While that passion for the game of any sort is an admirable trait, their reaction to losing can be intimidating and even downright terrifying.

Those who are defeated and erupt in a fiery rage are the ones to look out for and avoid at all costs.

When Redditor ihave1 asked "What was the worst display of a sore loser you witnessed?," readers recalled horrific experiences that wound up with them covered in bruises – and in some cases – broken bones.

Physical Violence

The rage was real with these very sore losers.

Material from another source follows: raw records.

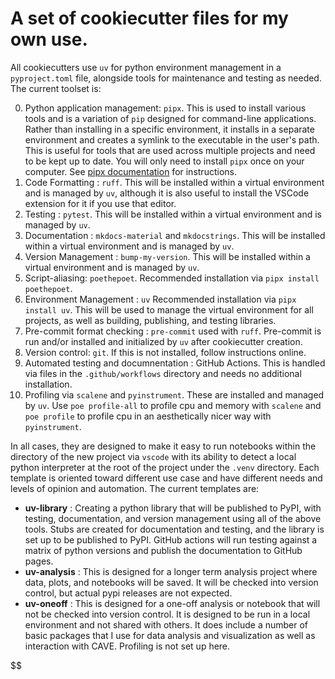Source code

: # A set of cookiecutter files for my own use.

All cookiecutters use `uv` for python environment management in a `pyproject.toml` file, alongside tools for maintenance and testing as needed.
The current toolset is:

0. Python application management: `pipx`. This is used to install various tools and is a variation of `pip` designed for command-line applications. Rather than installing in a specific environment, it installs in a separate environment and creates a symlink to the executable in the user's path. This is useful for tools that are used across multiple projects and need to be kept up to date. You will only need to install `pipx` once on your computer. See [pipx documentation](https://pipx.pypa.io/stable/) for instructions.
1. Code Formatting : `ruff`. This will be installed within a virtual environment and is managed by `uv`, although it is also useful to install the VSCode extension for it if you use that editor.
2. Testing : `pytest`. This will be installed within a virtual environment and is managed by `uv`.
3. Documentation : `mkdocs-material` and `mkdocstrings`. This will be installed within a virtual environment and is managed by `uv`.
4. Version Management : `bump-my-version`. This will be installed within a virtual environment and is managed by `uv`.
5. Script-aliasing: `poethepoet`. Recommended installation via `pipx install poethepoet`.
6. Environment Management : `uv` Recommended installation via `pipx install uv`. This will be used to manage the virtual environment for all projects, as well as building, publishing, and testing libraries.
7. Pre-commit format checking : `pre-commit` used with `ruff`. Pre-commit is run and/or installed and initialized by `uv` after cookiecutter creation. 
8. Version control: `git`.  If this is not installed, follow instructions online.
9. Automated testing and documnentation : GitHub Actions. This is handled via files in the `.github/workflows` directory and needs no additional installation.
10. Profiling via `scalene` and `pyinstrument`. These are installed and managed by `uv`. Use `poe profile-all` to profile cpu and memory with `scalene` and `poe profile` to profile cpu in an aesthetically nicer way with `pyinstrument`.

In all cases, they are designed to make it easy to run notebooks within the directory of the new project via `vscode` with its ability to detect a local python interpreter at the root of the project under the `.venv` directory.
Each template is oriented toward different use case and have different needs and levels of opinion and automation. The current templates are:

* **uv-library** : Creating a python library that will be published to PyPI, with testing, documentation, and version management using all of the above tools. Stubs are created for documentation and testing, and the library is set up to be published to PyPI. GitHub actions will run testing against a matrix of python versions and publish the documentation to GitHub pages.
* **uv-analysis** : This is designed for a longer term analysis project where data, plots, and notebooks will be saved. It will be checked into version control, but actual pypi releases are not expected. 
* **uv-oneoff** : This is designed for a one-off analysis or notebook that will not be checked into version control. It is designed to be run in a local environment and not shared with others. It does include a number of basic packages that I use for data analysis and visualization as well as interaction with CAVE. Profiling is not set up here.

$$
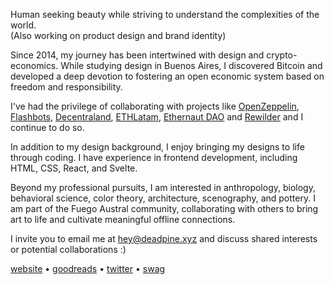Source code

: Human seeking beauty while striving to understand the complexities of the world.  
(Also working on product design and brand identity)

Since 2014, my journey has been intertwined with design and crypto-economics. While studying design in Buenos Aires, I discovered Bitcoin and developed a deep devotion to fostering an open economic system based on freedom and responsibility.

I've had the privilege of collaborating with projects like [OpenZeppelin](https://openzeppelin.com/), [Flashbots](https://flashbots.net/), [Decentraland](https://decentraland.org/), [ETHLatam](http://ethlatam.org/), [Ethernaut DAO](https://mint.ethernautdao.io/#about) and [Rewilder](https://rewilder.xyz/) and I continue to do so.

In addition to my design background, I enjoy bringing my designs to life through coding. I have experience in frontend development, including HTML, CSS, React, and Svelte.

Beyond my professional pursuits, I am interested in anthropology, biology, behavioral science, color theory, architecture, scenography, and pottery. I am part of the Fuego Austral community, collaborating with others to bring art to life and cultivate meaningful offline connections. 

I invite you to email me at hey@deadpine.xyz and discuss shared interests or potential collaborations :)

[website](https://deadpine.xyz/) • [goodreads](https://goodreads.com/deadpine) • [twitter](https://twitter.com/deadpine_xyz) • [swag](https://store.deadpine.xyz)

<!---
deadpine/deadpine is a ✨ special ✨ repository because its `README.md` (this file) appears on your GitHub profile.
You can click the Preview link to take a look at your changes.
--->
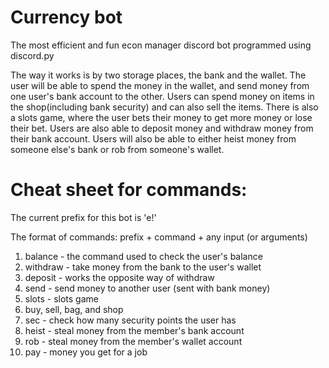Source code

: # Currency bot
The most efficient and fun econ manager discord bot programmed using discord.py

The way it works is by two storage places, the bank and the wallet. The user will be able to spend the money in the wallet, and send money from one user's bank account to the other. Users can spend money on items in the shop(including bank security) and can also sell the items. There is also a slots game, where the user bets their money to get more money or lose their bet. Users are also able to deposit money and withdraw money from their bank account. Users will also be able to either heist money from someone else's bank or rob from someone's wallet.

# Cheat sheet for commands:
The current prefix for this bot is 'e!'

The format of commands: prefix + command + any input (or arguments)

1. balance - the command used to check the user's balance
2. withdraw <amount to withdraw> - take money from the bank to the user's wallet
3. deposit <amount to deposit> - works the opposite way of withdraw
4. send <member to send to> <amount to send> - send money to another user (sent with bank money)
5. slots <money to bet> - slots game
6. buy, sell, bag, and shop
7. sec - check how many security points the user has
8. heist <member to heist from> - steal money from the member's bank account 
9. rob <member to heist from> - steal money from the member's wallet account 
10. pay <member to pay for> - money you get for a job
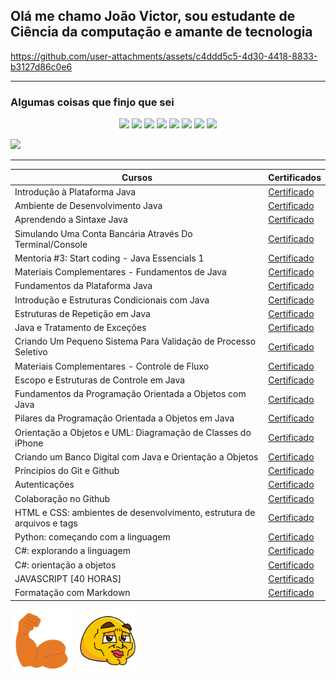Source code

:<h2>Olá me chamo João Victor, sou estudante de Ciência da computação e amante de tecnologia</h2>

https://github.com/user-attachments/assets/c4ddd5c5-4d30-4418-8833-b3127d86c0e6

-----------------------
<h3>Algumas coisas que finjo que sei</h3>
<p align= "center">
<img src="https://cdn.jsdelivr.net/gh/devicons/devicon@latest/icons/python/python-original.svg" width="100px" />
<img src="https://cdn.jsdelivr.net/gh/devicons/devicon@latest/icons/javascript/javascript-original.svg" width="100px" />
<img src="https://cdn.jsdelivr.net/gh/devicons/devicon@latest/icons/html5/html5-original.svg" width="100px" />
<img src="https://cdn.jsdelivr.net/gh/devicons/devicon@latest/icons/css3/css3-original.svg" width="100px" />
<img src="https://cdn.jsdelivr.net/gh/devicons/devicon@latest/icons/git/git-original.svg" width="100px" />
<img src="https://cdn.jsdelivr.net/gh/devicons/devicon@latest/icons/github/github-original.svg" width="100px" />
<img src="https://cdn.jsdelivr.net/gh/devicons/devicon@latest/icons/react/react-original.svg" width="100px" />
<img src="https://cdn.jsdelivr.net/gh/devicons/devicon@latest/icons/firebase/firebase-original.svg" width="100px" />
<p>

![](https://media1.giphy.com/media/v1.Y2lkPTc5MGI3NjExMnNsZHhkYTl0MzRlM2UxdGZpeHFvazdneDJueXB6ZnJienYzdG5kYSZlcD12MV9pbnRlcm5hbF9naWZfYnlfaWQmY3Q9Zw/eCqFYAVjjDksg/giphy.gif)

-----------------------
|Cursos | Certificados |
|-------|--------------|
|Introdução à Plataforma Java | [Certificado](https://www.dio.me/certificate/19AD8EA2/share)
|Ambiente de Desenvolvimento Java |[Certificado](https://www.dio.me/certificate/B9AB6EA0/share)
|Aprendendo a Sintaxe Java |[Certificado](https://www.dio.me/certificate/62D00302/share)
|Simulando Uma Conta Bancária Através Do Terminal/Console |[Certificado](https://www.dio.me/certificate/8283A5A1/share)
|Mentoria #3: Start coding - Java Essencials 1 |[Certificado](https://www.dio.me/certificate/3A540145/share)
|Materiais Complementares - Fundamentos de Java |[Certificado](https://www.dio.me/certificate/16A15BB9/share)
|Fundamentos da Plataforma Java |[Certificado](https://www.dio.me/certificate/C7F7714D/share)
|Introdução e Estruturas Condicionais com Java |[Certificado](https://www.dio.me/certificate/4E41A880/share)
|Estruturas de Repetição em Java |[Certificado](https://www.dio.me/certificate/F2021DFA/share)
|Java e Tratamento de Exceções |[Certificado](https://www.dio.me/certificate/BA39D040/share)
|Criando Um Pequeno Sistema Para Validação de Processo Seletivo |[Certificado](https://www.dio.me/certificate/F0AB39B0/share)
|Materiais Complementares - Controle de Fluxo |[Certificado](https://www.dio.me/certificate/8055623D/share)
|Escopo e Estruturas de Controle em Java |[Certificado](https://www.dio.me/certificate/246634B7/share)
|Fundamentos da Programação Orientada a Objetos com Java |[Certificado](https://www.dio.me/certificate/381BDB57/share)
|Pilares da Programação Orientada a Objetos em Java |[Certificado](https://www.dio.me/certificate/C0F6F48A/share)
|Orientação a Objetos e UML: Diagramação de Classes do iPhone |[Certificado](https://www.dio.me/certificate/33618757/share)
|Criando um Banco Digital com Java e Orientação a Objetos |[Certificado](https://www.dio.me/certificate/3380B1D3/share)
|Príncipios do Git e Github |[Certificado](https://www.dio.me/certificate/HB4CFF0I/share)
|Autenticações |[Certificado](https://www.dio.me/certificate/CJQ9KZGH/share)
|Colaboração no Github |[Certificado](https://www.dio.me/certificate/GOYZTZDO/share)
|HTML e CSS: ambientes de desenvolvimento, estrutura de arquivos e tags |[Certificado](https://cursos.alura.com.br/certificate/3d9e93a5-0312-4d85-8b99-6e696fe50574?lang)
|Python: começando com a linguagem |[Certificado](https://cursos.alura.com.br/certificate/5877d727-f5ba-4030-8a76-253ad32b3a09?lang)
|C#: explorando a linguagem |[Certificado](https://cursos.alura.com.br/certificate/8a71c567-cd2e-4cef-835a-6ef4a163ad50?lang)
|C#: orientação a objetos |[Certificado](https://cursos.alura.com.br/certificate/016150b8-33d5-4f8d-8f11-51cb5e310f10?lang)
|JAVASCRIPT [40 HORAS] |[Certificado](https://www.cursoemvideo.com/certificates/certificado/?course_id=27745&cert-nonce=33fbf9a734)
|Formatação com Markdown |[Certificado](https://www.dio.me/certificate/KL3WCGUQ/share)

<img src= 'image-2.png' width='100px'> <img src= 'image-1.png' width='100px'>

Reason For The Stop Sign On Sweaters

"In a high school hockey game back in the late 90's, there was a kid who made an opposing player look really bad with how he got deked. The guy scored, the play was over and he was headed to his teams bench for congrats when the guy he just schooled cross-checked him from behind, paralyzing him from the neck down. Kids who play high school hockey on the North Shore of Chicago STILL have stop signs sewn onto the backs of their sweaters because of this incident."


Spelling Bee Trauma

"I was this really small 8 yo with glasses that loved to read. It was time for the annual spelling bee and was sure I would win. So in my school you had to go through your class first and I won. Then against the winners of the other classes in your year and I won also. Then we had the contest with winners from other grades and I won. Got a bag of candy, my name in the notice board at the school entrance and a cute diploma. So far so good."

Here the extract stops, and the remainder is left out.